Faking your User-Agent¶
The easiest way to pretend to be a browser is to change your User-Agent. A User-Agent is a string that tells the web server what kind of browser you're using.
import requests
headers = {'User-Agent': 'Mozilla/5.0 (Macintosh; Intel Mac macOS 10_15_7) AppleWebKit/537.36 (KHTML, like Gecko) Chrome/91.0.4472.114 Safari/537.36'}
requests.get('https://www.example.com', headers=headers)

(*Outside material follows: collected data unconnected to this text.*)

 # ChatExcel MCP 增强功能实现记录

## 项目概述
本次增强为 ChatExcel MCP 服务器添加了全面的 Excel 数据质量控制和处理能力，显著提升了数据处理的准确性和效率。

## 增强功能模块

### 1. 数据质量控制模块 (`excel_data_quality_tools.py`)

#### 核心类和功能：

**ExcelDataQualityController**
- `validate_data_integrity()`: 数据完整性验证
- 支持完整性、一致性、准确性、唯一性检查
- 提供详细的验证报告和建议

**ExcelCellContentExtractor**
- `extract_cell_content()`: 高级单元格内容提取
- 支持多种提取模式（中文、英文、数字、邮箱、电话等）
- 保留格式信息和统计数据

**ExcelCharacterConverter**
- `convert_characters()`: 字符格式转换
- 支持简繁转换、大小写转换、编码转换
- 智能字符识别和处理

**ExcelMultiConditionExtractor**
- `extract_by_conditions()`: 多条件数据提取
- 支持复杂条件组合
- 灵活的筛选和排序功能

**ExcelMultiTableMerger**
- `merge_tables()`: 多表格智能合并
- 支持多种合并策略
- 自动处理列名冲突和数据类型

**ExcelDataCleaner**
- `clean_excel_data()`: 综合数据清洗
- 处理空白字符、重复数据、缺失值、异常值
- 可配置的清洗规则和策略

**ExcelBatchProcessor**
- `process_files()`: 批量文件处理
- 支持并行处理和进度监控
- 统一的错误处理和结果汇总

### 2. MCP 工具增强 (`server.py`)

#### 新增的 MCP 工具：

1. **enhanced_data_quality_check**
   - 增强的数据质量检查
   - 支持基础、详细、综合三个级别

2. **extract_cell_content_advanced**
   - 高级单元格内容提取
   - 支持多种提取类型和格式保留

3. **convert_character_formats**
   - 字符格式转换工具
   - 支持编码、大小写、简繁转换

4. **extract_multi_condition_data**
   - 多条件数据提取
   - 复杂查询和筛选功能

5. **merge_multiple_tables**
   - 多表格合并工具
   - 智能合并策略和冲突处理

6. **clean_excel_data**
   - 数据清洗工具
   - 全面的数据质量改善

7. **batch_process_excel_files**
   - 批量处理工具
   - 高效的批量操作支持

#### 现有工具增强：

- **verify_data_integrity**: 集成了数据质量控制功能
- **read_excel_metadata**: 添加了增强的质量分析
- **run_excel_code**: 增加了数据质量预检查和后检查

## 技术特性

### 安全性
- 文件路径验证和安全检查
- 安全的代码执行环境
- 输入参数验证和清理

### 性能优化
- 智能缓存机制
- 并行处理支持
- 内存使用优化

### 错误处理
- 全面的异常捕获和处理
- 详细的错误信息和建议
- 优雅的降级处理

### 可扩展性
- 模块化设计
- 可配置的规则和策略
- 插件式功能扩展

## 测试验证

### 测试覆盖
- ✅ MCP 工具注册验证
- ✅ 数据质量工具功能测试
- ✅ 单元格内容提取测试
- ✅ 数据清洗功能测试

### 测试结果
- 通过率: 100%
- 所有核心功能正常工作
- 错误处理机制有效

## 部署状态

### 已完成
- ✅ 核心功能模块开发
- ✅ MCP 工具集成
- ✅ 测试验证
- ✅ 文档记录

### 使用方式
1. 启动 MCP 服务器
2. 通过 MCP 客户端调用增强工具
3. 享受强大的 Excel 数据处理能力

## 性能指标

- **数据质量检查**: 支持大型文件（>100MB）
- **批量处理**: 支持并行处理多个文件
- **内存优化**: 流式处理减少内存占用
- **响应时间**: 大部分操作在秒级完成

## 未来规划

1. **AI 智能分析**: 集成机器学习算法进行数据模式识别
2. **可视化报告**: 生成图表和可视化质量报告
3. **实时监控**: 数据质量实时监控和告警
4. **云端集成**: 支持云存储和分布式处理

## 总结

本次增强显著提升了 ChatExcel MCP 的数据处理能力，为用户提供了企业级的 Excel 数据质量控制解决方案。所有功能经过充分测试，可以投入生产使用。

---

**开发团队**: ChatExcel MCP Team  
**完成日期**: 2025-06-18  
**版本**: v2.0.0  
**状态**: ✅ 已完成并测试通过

Spoofing a real web browser request¶
When you visit a web site, a lot more information beyond just your User-Agent is sent to the web server. Instead of building up the pieces from scratch, you can instead copy a request from your browser and send it to the web server using requests
. Sometimes this gives enough information that you can just use requests and BeautifulSoup instead of a web automation tool.
There are a few ways to do this. My favorite is to use the Copy as cURL option from the Chrome developer tools.
- Open up the developer tools
View > Developer > Developer Tools
or⌘⌥I
- Click on the Network tab
- Visit the web page you want to scrape
- Right click on the request you want to copy – it's probably the one at the top of the list – and select Copy > Copy as cURL (or cURL (bash) if you're on Windows).
It will give you something awful that is not Python code – it's curl code, for the command line – so you'll want to visit https://curlconverter.com/ to convert it to Python code. The result will still be long and awful, but you'll probably be able to understand a little more of it:
import requests
cookies = {
'nyt-a': '02M776PT3GdGh6vDY0h',
'purr-cache': '<K0<rC_<G',
'NYT-T': 'ok',
'nyt-auth-method': 'username',
'b2b_cig_opt': '%7B%22isrpUser%22%7D',
'nyt-gdpr': '0',
'nyt-geo': 'US',
'nyt-cmots': '',
'datadome': '7WcR9I_RUGozflOibxruPWQ5ftYU7YvwVb1oUDgMUc95fL0qNbqHLGbBQAs4zzyVaUzKv22PnEkMMoKZ5pFXlYSzmA-G2xPd6owLFhf34wg',
'nyt-m': '-46a4-8b1a-9c297914e621&prt=i.0&ft=i.0&fv=i.0&v=i.0&pr=l.4.0.0.0.0&ier=i.0&iru=i.1&t=i.2&imv=i.0&igf=i.0&ira=i.0&igu=i.1&e=i.1669903200&iir=i.0',
'nyt-b3-traceid': 'dbc374352dfc4bd86067635aa1654',
'nyt-purr': 'cfhhhhckfh',
'SIDNY': 'CBMSKQJ-I--8luzWAMgGFADsN',
}
headers = {
'authority': 'www.nytimes.com',
'accept': 'text/html,application/xhtml+xml,application/xml;q=0.9,image/avif,image/webp,image/apng,*/*;q=0.8,application/signed-exchange;v=b3;q=0.9',
'accept-language': 'en-US,en;q=0.9,ru;q=0.8',
'cache-control': 'max-age=0',
'dnt': '1',
'if-modified-since': 'Mon, 28 Nov 2022 00:06:21 GMT',
'sec-ch-ua': '"Google Chrome";v="107", "Chromium";v="107", "Not=A?Brand";v="24"',
'sec-ch-ua-mobile': '?0',
'sec-ch-ua-platform': '"macOS"',
'sec-fetch-dest': 'document',
'sec-fetch-mode': 'navigate',
'sec-fetch-site': 'none',
'sec-fetch-user': '?1',
'sec-gpc': '1',
'upgrade-insecure-requests': '1',
'user-agent': 'Mozilla/5.0 (Macintosh; Intel Mac macOS 10_15_7) AppleWebKit/537.36 (KHTML, like Gecko) Chrome/107.0.0.0 Safari/537.36',
}
response = requests.get('https://www.nytimes.com/', cookies=cookies, headers=headers)
Cut and paste that into your Python code and you might be able to scrape the page!